Why Do So Many Netflix Shows Look Funded by the FBI?

For all the chatter about Netflix’s descent into wokeism and embrace of left-wing identity politics, cultural commentators and political pundits have largely failed to point out an equally interesting trend emerging on the platform: its mountain of content that seems suspiciously close to pro-intelligence agency propaganda. If viewers didn’t know better, they might almost be tempted to wonder whether some of it was funded by the FBI or CIA themselves.

The notion that the intelligence community could be using Netflix as a propaganda outlet may seem far-fetched—and indeed, at this point any suggestion that it’s doing so is pure speculation. Nonetheless, some of the content being prominently featured on the streaming service is increasingly eyebrow raising.

While the entertainment industry has always had a big interest in intelligence and spy themed dramas and documentaries, the amount of openly pro-intel content being aggressively pushed by Netflix in recent years—right as the FBI and CIA have lost the confidence of large swaths of the American public—has been hard to ignore.

Looking at Netflix’s documentaries alone, the service produces a new spy series or film on a seemingly weekly basis, much of it with open cooperation from “former” agency officials. From this year’s Netflix-produced Spy Ops, in which “[i]intelligence operatives from MI6 to the CIA share insider stories of spy craft, Cold War campaigns, and coups carried out by covert agents” to 2021’s Spycraft, which suggests “the tools and technologies developed for [the spy game] have mattered as much as the spies themselves,” Netflix subscribers have no shortage of spy-centered content that positively champions the work of U.S. intelligence agencies.

Netflix has also been building a large library of fictional content that centers around often preposterous intelligence agency storylines which generally give a positive gloss to the agencies’ work.

2022’s heavily promoted Netflix show The Recruit features a “rookie lawyer at the CIA” who, despite a lack of experience and proper vetting, “stumbles headlong into the dangerous world of international espionage when a former asset threatens to expose agency secrets.” The story’s protagonist, Owen Hendricks, is described by The Spectator as a “comically inept, fish-out-of-water” character who “metamorphoses into a quick-thinking lawyer with an uncanny knack for talking his way out of trouble.”

The show also portrays the Senate Intelligence Committee as one of the show’s main villains, a not-so-subtle suggestion that Congressional oversight and political accountability are a hindrance to the proper functioning of federal intelligence agencies.

As The Spectator’s James Delingpole writes of the show, it comes across as little more than an “exercise in reputation management” for the CIA.

Another high-profile example of this trend is The Night Agent, a popular Netflix series that debuted earlier this year featuring another improbable storyline. The show follows an FBI agent, Peter Sutherland, who is stationed in a hidden room in the basement of the White House, where he awaits calls from fellow agents in need of help. Rather than reporting to an FBI official, he instead reports directly to the White House Chief of Staff, who is ultimately revealed to have hand-picked Sutherland for the top-secret role.

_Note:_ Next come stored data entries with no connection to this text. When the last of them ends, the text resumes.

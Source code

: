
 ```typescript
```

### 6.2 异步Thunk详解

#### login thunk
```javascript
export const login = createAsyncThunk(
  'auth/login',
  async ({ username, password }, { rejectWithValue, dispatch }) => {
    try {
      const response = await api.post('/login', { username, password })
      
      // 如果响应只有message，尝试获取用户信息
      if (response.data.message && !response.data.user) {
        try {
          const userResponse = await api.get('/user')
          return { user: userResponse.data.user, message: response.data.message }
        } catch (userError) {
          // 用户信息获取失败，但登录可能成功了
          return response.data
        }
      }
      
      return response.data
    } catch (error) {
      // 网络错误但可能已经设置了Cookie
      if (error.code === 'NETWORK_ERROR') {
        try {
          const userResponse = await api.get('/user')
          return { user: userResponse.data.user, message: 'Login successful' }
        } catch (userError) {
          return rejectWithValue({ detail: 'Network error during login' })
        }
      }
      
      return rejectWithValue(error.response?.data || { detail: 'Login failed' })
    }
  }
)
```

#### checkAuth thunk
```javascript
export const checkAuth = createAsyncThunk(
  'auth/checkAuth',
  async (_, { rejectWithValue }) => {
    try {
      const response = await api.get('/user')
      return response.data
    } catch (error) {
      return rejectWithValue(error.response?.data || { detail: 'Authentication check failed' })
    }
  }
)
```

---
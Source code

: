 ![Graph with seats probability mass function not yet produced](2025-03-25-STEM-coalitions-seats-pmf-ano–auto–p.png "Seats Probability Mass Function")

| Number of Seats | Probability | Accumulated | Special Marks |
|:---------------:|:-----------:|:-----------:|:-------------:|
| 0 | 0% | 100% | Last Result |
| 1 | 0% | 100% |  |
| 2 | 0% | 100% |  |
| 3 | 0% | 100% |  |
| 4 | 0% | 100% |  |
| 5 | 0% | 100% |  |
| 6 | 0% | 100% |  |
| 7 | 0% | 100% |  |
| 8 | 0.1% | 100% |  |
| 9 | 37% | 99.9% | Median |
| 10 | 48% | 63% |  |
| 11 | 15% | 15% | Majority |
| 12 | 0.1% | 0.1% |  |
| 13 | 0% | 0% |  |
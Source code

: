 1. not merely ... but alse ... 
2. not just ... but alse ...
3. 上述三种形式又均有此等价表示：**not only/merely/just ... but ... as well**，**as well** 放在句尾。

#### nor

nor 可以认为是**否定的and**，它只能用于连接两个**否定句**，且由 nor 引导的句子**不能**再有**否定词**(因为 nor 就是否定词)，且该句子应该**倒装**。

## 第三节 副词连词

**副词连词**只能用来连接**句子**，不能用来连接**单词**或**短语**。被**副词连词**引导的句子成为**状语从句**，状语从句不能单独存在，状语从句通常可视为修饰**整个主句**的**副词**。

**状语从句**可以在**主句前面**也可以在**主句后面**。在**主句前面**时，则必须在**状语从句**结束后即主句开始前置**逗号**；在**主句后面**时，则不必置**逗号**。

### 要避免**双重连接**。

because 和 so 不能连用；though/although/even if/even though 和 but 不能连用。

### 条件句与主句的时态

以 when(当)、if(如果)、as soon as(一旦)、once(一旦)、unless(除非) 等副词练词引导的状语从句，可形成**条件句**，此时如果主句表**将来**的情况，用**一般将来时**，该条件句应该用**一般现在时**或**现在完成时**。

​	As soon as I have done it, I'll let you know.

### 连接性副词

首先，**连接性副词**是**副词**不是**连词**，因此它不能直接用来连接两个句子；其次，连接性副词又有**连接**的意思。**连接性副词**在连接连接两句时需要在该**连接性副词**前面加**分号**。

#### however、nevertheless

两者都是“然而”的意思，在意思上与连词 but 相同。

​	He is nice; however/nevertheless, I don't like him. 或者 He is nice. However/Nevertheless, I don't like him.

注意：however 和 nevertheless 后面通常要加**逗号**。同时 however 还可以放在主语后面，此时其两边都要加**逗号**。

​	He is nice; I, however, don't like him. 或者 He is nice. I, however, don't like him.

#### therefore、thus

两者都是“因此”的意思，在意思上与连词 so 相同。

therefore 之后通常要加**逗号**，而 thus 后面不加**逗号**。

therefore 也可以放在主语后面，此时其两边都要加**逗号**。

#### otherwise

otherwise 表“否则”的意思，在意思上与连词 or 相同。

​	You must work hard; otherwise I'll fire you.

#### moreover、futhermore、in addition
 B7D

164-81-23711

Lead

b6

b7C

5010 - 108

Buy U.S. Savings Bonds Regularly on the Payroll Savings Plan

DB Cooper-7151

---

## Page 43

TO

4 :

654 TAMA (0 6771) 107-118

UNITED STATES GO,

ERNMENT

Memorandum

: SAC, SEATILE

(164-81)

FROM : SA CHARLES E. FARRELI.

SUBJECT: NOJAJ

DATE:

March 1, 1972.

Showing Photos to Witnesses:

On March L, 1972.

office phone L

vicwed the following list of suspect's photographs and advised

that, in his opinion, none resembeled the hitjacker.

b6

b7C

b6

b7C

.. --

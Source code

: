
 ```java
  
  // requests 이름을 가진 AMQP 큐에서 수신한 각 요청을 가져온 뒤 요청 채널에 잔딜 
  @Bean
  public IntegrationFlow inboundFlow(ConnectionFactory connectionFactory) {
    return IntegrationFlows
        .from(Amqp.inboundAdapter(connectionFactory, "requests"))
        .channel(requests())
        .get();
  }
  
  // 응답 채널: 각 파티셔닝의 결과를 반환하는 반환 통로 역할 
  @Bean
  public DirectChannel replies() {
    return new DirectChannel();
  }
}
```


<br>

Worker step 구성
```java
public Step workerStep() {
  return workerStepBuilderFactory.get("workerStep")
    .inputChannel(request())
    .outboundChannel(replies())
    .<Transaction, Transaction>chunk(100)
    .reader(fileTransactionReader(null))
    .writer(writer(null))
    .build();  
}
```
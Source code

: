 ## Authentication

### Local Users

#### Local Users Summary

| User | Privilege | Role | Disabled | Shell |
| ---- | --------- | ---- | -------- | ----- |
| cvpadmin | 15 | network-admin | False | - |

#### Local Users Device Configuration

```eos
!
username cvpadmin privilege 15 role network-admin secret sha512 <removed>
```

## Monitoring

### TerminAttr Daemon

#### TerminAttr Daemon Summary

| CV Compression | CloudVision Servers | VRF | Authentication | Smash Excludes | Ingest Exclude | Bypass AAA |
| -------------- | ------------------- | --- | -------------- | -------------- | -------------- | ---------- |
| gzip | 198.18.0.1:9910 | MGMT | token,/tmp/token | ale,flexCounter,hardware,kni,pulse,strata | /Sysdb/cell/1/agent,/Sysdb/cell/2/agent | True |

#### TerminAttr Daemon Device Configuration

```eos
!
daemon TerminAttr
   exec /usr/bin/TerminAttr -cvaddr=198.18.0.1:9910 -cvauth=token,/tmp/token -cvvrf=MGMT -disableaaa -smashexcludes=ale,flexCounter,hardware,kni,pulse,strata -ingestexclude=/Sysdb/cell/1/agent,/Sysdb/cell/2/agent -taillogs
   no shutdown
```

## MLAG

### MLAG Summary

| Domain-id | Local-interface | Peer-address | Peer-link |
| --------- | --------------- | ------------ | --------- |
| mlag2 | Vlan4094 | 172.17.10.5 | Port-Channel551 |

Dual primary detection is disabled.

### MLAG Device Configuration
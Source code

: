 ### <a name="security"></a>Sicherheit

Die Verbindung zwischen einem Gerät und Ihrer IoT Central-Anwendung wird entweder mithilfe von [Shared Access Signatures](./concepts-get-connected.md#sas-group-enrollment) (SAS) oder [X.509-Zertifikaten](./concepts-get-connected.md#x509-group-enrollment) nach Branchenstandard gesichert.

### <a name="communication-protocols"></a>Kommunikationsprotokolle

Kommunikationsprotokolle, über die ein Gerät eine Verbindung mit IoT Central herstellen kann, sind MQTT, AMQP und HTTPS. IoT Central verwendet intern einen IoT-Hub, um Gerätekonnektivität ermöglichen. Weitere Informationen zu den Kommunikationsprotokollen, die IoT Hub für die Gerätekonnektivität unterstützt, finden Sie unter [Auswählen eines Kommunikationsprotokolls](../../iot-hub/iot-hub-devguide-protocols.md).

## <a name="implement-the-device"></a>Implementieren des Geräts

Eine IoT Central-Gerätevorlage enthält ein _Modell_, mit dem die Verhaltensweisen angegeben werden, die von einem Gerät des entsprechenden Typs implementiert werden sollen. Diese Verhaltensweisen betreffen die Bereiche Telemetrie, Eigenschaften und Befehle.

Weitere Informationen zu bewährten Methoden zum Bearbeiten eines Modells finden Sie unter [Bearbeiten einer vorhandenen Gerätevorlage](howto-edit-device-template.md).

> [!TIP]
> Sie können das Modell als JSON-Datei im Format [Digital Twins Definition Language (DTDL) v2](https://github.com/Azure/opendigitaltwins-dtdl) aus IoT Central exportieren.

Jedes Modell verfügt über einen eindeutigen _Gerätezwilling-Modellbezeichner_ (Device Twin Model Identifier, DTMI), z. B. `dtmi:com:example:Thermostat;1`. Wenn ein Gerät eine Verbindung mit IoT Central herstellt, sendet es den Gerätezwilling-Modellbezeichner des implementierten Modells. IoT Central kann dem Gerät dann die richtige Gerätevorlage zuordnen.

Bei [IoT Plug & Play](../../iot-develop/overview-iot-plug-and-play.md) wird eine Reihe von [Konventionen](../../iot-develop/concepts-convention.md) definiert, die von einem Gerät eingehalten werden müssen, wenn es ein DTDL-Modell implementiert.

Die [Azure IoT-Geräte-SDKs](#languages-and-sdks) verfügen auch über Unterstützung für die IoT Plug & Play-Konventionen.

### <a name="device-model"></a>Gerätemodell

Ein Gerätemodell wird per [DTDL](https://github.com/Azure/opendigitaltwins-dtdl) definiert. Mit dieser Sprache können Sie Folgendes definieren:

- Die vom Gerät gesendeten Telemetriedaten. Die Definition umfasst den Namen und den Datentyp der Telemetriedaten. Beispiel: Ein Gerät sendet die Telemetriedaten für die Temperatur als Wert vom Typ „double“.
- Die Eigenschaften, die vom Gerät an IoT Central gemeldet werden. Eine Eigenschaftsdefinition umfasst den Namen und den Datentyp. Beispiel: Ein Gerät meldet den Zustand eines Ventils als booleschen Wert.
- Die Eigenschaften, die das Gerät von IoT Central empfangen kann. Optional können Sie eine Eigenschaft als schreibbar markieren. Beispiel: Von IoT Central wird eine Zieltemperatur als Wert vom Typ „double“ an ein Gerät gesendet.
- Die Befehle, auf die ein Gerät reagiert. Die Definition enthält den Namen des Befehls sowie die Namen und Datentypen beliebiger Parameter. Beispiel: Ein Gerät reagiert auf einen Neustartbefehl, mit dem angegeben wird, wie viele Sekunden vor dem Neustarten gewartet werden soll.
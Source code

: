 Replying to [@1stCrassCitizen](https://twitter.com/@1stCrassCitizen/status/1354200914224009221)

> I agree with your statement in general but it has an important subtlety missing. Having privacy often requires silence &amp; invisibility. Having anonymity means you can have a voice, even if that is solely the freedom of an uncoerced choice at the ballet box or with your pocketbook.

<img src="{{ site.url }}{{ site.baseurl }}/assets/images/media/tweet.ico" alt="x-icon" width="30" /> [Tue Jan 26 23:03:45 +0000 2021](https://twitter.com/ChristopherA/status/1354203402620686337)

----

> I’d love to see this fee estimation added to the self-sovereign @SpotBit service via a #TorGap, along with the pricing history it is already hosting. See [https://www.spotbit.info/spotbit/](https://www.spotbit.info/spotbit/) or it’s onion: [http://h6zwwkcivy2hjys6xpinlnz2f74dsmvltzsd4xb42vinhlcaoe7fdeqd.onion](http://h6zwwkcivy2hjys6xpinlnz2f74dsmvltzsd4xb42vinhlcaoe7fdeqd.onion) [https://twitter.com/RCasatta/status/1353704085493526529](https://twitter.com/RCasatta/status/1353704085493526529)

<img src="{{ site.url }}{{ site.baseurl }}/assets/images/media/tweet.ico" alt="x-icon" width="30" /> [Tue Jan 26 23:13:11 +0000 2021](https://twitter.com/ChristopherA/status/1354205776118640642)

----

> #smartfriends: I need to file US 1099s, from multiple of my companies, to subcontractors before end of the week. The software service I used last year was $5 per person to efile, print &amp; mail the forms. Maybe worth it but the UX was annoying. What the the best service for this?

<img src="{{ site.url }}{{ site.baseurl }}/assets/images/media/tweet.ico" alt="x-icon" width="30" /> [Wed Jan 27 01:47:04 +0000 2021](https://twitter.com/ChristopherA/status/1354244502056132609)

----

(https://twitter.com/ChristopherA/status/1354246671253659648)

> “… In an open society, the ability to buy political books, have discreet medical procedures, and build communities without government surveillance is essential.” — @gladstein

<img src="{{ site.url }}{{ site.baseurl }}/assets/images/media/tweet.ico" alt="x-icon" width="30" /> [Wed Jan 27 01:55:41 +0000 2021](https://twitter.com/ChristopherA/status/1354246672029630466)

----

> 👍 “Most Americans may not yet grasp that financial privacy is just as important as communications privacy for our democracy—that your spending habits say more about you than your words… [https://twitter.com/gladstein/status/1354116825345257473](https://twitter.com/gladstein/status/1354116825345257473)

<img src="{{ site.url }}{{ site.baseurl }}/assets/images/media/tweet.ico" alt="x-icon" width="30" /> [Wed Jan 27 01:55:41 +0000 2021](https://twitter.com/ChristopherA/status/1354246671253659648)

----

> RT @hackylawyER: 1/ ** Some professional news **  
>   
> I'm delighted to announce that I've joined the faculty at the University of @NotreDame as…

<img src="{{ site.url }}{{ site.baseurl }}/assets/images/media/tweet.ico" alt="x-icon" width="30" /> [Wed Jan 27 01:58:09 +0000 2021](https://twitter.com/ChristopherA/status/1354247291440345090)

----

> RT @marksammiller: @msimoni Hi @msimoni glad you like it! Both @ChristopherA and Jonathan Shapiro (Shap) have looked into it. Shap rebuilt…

Netflix has also produced shows like Fubar, an action series described by the platform as being about a father and daughter who suddenly learn “they both secretly work for the CIA.” The Gray Man, a 2022 Netflix film, was written about “a shadowy CIA agent” who “uncovers damning agency secrets” and is then “hunted across the globe by a sociopathic rogue operative.”

Another high profile Netflix show puffing up the national security establishment is The Diplomat, starring Keri Russell, who plays the American Ambassador to the United Kingdom wrestling with, in the words of Netflix, her “turbulent marriage to a political star.”

The series raised the eyebrows not only of viewers, but also of the national political media. Politico described the series as “preposterous” and “genuinely ridiculous.” Slate wrote that the story “makes no sense.” Career diplomats have noted that the show is “far-fetched.”

Among the show’s many implausible plotlines are the lead character’s ascension to the post of ambassador without Senate confirmation, the fictional president’s consideration of a politically inexperienced ambassador as a vice presidential pick, and the absence of any reference to NATO and other obvious foreign policy realities that would certainly come into play in comparable real-life scenarios.

Of course, these shows make up just a small sample of an entire genre of content on Netflix that some might view as an exercise in propaganda. Perhaps most interesting of all is how prominently the shows have been featured by the service.

Upon watching these shows and others like them, one is left to ask: if the FBI, CIA, and other intelligence agencies were themselves in charge of Netflix, would these shows look any different?

Congressional Republicans should start asking questions. They might just uncover a plot wild enough for fiction.

Aaron Flanigan is the pen name of a writer in Washington, D.C.